Indian Journal of Plastic Surgery, Vol. 42, No. 1, January-June, 2009, pp. 100-103

Case Report

Free radial forearm adiposo-fascial flap for inferior maxillectomy defect reconstruction

Department of Head and Neck Surgery, Amrita Institute of Medical Sciences, Kochi, India

Correspondence Address: Dr. Subramania Iyer, Department of Plastic and Reconstructive Surgery, Amrita Institute of Medical Sciences, Elamakkara, Kochi - 682 026, India.

subu@aims.amrita.edu

Code Number: pl09020

DOI: 10.4103/0970-0358.53018

Abstract

A free radial forearm fascial flap has been described for intraoral reconstruction. Adiposo-fascial flap harvesting involves few technical modifications from the conventional radial forearm fascio-cutaneous free flap harvesting. We report a case of inferior maxillectomy defect reconstruction in a 42-year-old male with a free radial forearm adiposo-fascial flap with good aesthetic and functional outcome with minimal primary and donor site morbidity. The technique of raising the flap and closing the donor site needs to be meticulous in order to achieve good cosmetic and functional outcome.

Keywords: Fascia only flap; Free radial forearm flap; Maxillary reconstruction

Introduction

A free radial forearm fascial flap has been described for intraoral reconstruction. [1],[2] An adiposo-fascial radial forearm flap when used in intraoral reconstructions is not riddled with he problems of hair growth, forms an effective oro-nasal and/or oro-antral seal and at the same time avoids a skin graft on the very visible donor site. We report a case of inferior maxillectomy defect reconstruction with free radial forearm adiposo-fascial flap with good aesthetic and functional outcome with minimal primary and donor site morbidity.

Case Report

A 42-year-old male presented with a history of swelling on the right side of the upper jaw in the molar area. A biopsy proved it to be low-grade mucoepidermoid carcinoma. An inferior maxillectomy with resection of maxillary alveolus distal to the canine tooth and adjacent hard palate was carried out. This resulted in a Class IIa defect according to classification of maxillectomy defects by Brown et al. [3] [Figure 1]. The defect size was 3 cm x 4cm. The objective of reconstruction was to get an oro-antral separation and to provide a base for the dental prosthesis. The defect was reconstructed with a free radial forearm adiposo-fascial flap harvested from the left forearm.
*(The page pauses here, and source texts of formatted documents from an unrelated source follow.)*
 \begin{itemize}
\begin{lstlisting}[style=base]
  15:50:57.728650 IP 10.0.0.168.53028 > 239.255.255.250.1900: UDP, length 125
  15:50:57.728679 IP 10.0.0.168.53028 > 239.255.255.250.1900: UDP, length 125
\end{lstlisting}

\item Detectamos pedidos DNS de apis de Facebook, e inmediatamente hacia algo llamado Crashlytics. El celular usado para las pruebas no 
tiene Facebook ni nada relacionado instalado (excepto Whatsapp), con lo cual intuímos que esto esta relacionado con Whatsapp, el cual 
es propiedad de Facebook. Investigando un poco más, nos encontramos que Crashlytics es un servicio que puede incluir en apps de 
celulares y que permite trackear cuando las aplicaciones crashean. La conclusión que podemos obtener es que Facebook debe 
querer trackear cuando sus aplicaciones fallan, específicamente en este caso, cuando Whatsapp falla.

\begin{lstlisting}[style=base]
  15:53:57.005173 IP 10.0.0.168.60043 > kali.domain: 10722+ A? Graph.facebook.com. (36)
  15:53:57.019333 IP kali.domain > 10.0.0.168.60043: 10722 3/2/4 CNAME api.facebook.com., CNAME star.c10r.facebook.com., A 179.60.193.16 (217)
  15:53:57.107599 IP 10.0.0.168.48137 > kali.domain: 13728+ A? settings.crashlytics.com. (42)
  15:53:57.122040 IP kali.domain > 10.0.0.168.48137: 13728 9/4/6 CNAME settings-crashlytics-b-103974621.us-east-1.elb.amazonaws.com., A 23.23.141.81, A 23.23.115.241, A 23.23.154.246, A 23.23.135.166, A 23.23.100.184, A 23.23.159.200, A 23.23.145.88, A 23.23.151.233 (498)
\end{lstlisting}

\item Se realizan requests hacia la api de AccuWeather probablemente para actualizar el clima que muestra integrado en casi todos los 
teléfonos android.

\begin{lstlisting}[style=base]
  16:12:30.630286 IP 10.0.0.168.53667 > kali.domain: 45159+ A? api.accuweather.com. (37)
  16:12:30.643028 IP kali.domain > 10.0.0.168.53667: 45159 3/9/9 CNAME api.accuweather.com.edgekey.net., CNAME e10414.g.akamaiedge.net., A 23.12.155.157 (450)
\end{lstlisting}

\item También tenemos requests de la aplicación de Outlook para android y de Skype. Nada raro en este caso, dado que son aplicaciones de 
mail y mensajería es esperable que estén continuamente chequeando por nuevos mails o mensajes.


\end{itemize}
Adiposo-fascial flap harvesting involves few technical modifications from the conventional radial forearm fascio-cutaneous free flap harvesting. The flap was marked on the forearm skin. The margin of the flap was marked with a hypodermic needle dipped in methylene blue, the tip of the needle needed to reach the subcutaneous layer [Figure 2]. A lazy "S" incision was placed extending from a point 2 cm proximal to the wrist crease to a point 2 cm distal to the ante-cubital fossa. The skin flap was elevated in the subcutaneous plane to leave the layer of adipose tissue on the fascia [Figure 3]. The fascia with fat, incised along the dye markings, was harvested based on the radial artery [Figure 4]. The methylene blue marking helped to limit the dissection beyond the requirement. The width of the flap that can be harvested by this technique is similar to the conventional radial forearm flap. The skin over the flap site is raised at a superficial level to expose the adiposofacial tissue. Hence, large flaps may compromise the vascularity of this skin flap and lead to necrosis at the incision site. So it would be safer to restrict the size of the flaps to the width of the forearm. The donor site was closed primarily in two layers, the subcutaneous tissue with absorbable 3-0 Polyglactin 910 (Vicryl ® ) and skin with 3-0 nylon suture. The two layered closure allowed better approximation of the skin edges. A suction drain was used to prevent any subcutaneous hematoma. This was removed after 3 days. The donor site required no immobilization. Immobilization is usually required for 1 week after the harvest of the conventional fasciocutaneous flap and split skin graft for the defect. The flap was then sutured to the defect edges and the radial artery was anastomosed to the superior thyroid artery and the accompanying venae commitantes was anastomosed to a direct tributary of the internal jugular vein through a right neck crease incision. The flap was monitored by the color, by observing the nature of bleeding from the adiposal tissue by pinprick method, and from the Doppler signals of the artery. The patient was kept on nasogastric tube feeds for 5 days; after 5 days, a soft diet was started. Solid food was allowed after 2 weeks.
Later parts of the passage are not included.